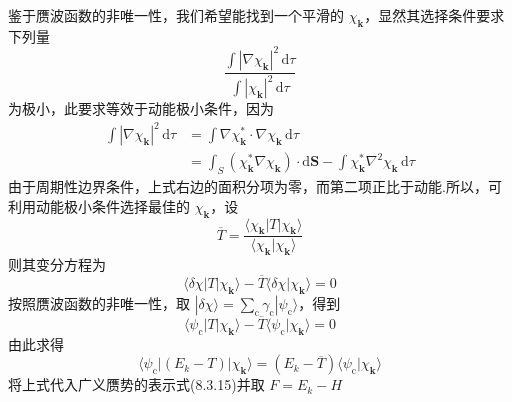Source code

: 鉴于赝波函数的非唯一性，我们希望能找到一个平滑的 $\chi_{\boldsymbol{k}}$，显然其选择条件要求下列量
\begin{equation}
  \frac{\int|\nabla\chi_{\boldsymbol{k}}|^{2}\,\mathrm{d}\tau}{\int|\chi_{\boldsymbol{k}}|^{2}\,\mathrm{d}\tau}
\end{equation}
为极小，此要求等效于动能极小条件，因为
\begin{equation}
\begin{aligned}
  \int|\nabla\chi_{\boldsymbol{k}}|^{2}\,\mathrm{d}\tau
  &=\int\nabla\chi_{\boldsymbol{k}}^{*}\cdot\nabla\chi_{\boldsymbol{k}}\,\mathrm{d}\tau\\
  &=\int_{S}(\chi_{\boldsymbol{k}}^{*}\nabla\chi_{\boldsymbol{k}})\cdot\mathrm{d}\boldsymbol{S}
  -\int\chi_{\boldsymbol{k}}^{*}\nabla^{2}\chi_{\boldsymbol{k}}\,\mathrm{d}\tau
\end{aligned}
\end{equation}
由于周期性边界条件，上式右边的面积分项为零，而第二项正比于动能.所以，可利用动能极小条件选择最佳的 $\chi_{\boldsymbol{k}}$，设
\begin{equation}
  \overline{T}=\frac{\langle\chi_{\boldsymbol{k}}|T|\chi_{\boldsymbol{k}}\rangle}{\langle\chi_{\boldsymbol{k}}|\chi_{\boldsymbol{k}}\rangle}
\end{equation}
则其变分方程为
\begin{equation}
  \langle\delta\chi|T|\chi_{\boldsymbol{k}}\rangle-\overline{T}\langle\delta\chi|\chi_{\boldsymbol{k}}\rangle=0
\end{equation}
按照赝波函数的非唯一性，取 $|\delta\chi\rangle=\sum_{\mathrm{c}}\gamma_{\mathrm{c}}|\psi_{\mathrm{c}}\rangle$，得到
\begin{equation}
  \langle\psi_{\mathrm{c}}|T|\chi_{\boldsymbol{k}}\rangle-\overline{T}\langle\psi_{\mathrm{c}}|\chi_{\boldsymbol{k}}\rangle=0
\end{equation}
由此求得
\begin{equation}
  \langle\psi_{\mathrm{c}}|(E_{k}-T)|\chi_{\boldsymbol{k}}\rangle
  =(E_{k}-\overline{T})\langle\psi_{\mathrm{c}}|\chi_{\boldsymbol{k}}\rangle
\end{equation}
将上式代入广义赝势的表示式(8.3.15)并取 $F=E_{k}-H$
##############################
Directions: Among the entries, how many lines contain the string "delta"? Give the number without anything else.

Answer section: 2